*Exercise aim*
Please restate, word for word, each line from the one containing "Clone into PC**" through the end of the entries below.
-- Material to process follows --
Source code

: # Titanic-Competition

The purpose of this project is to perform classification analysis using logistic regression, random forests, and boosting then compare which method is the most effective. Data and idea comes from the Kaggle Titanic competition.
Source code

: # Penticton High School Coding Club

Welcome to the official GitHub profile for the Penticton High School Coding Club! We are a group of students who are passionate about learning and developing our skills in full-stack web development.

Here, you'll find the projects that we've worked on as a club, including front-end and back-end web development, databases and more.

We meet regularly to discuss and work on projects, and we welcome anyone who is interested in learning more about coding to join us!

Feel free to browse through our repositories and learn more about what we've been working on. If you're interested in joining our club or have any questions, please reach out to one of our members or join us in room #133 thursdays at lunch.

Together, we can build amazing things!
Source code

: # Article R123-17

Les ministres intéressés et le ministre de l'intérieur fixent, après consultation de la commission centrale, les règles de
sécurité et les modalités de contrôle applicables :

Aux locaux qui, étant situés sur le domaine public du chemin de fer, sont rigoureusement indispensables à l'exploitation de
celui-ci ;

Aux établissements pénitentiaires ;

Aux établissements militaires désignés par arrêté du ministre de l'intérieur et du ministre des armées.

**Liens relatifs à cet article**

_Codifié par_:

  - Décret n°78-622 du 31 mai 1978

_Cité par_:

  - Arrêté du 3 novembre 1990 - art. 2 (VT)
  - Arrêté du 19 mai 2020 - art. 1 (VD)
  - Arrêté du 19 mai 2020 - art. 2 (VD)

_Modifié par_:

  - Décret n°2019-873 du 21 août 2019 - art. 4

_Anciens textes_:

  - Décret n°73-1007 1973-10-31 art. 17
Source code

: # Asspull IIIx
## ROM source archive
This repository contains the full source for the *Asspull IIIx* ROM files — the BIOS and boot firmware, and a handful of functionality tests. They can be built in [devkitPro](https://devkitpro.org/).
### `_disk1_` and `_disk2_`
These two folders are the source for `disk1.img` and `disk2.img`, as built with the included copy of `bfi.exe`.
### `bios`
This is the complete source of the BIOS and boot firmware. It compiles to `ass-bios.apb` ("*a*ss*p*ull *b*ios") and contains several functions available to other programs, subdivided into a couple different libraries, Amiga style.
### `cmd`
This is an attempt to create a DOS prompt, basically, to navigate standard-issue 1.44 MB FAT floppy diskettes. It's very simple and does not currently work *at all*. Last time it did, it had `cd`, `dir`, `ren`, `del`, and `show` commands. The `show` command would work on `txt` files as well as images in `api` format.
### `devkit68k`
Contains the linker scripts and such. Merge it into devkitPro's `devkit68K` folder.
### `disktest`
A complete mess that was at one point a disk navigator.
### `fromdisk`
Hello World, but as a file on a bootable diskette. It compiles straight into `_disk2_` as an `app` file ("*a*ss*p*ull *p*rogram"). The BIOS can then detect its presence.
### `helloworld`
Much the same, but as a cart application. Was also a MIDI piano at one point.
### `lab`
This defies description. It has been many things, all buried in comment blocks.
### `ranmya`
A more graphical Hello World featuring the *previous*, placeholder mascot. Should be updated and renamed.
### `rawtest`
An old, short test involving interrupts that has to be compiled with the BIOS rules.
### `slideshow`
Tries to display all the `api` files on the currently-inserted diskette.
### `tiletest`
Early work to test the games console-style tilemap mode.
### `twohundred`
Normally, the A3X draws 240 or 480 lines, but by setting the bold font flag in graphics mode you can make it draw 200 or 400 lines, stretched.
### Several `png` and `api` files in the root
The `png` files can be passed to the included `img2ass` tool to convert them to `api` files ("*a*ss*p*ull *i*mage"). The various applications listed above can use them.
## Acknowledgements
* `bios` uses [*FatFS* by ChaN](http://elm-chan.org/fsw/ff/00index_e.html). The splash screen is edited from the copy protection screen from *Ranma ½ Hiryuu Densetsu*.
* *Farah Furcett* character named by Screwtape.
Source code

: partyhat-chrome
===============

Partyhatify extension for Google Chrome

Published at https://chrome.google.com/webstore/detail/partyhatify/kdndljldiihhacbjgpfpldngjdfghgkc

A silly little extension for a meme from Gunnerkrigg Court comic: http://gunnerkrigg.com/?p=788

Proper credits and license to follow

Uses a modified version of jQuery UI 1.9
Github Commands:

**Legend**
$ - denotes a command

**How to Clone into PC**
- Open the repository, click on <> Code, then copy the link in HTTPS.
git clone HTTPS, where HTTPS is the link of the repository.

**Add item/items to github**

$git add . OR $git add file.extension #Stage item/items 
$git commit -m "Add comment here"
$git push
-- Material to process concluded --
*Result below*
**How to Clone into PC**
- Open the repository, click on <> Code, then copy the link in HTTPS.
git clone HTTPS, where HTTPS is the link of the repository.

**Add item/items to github**

$git add . OR $git add file.extension #Stage item/items 
$git commit -m "Add comment here"
$git push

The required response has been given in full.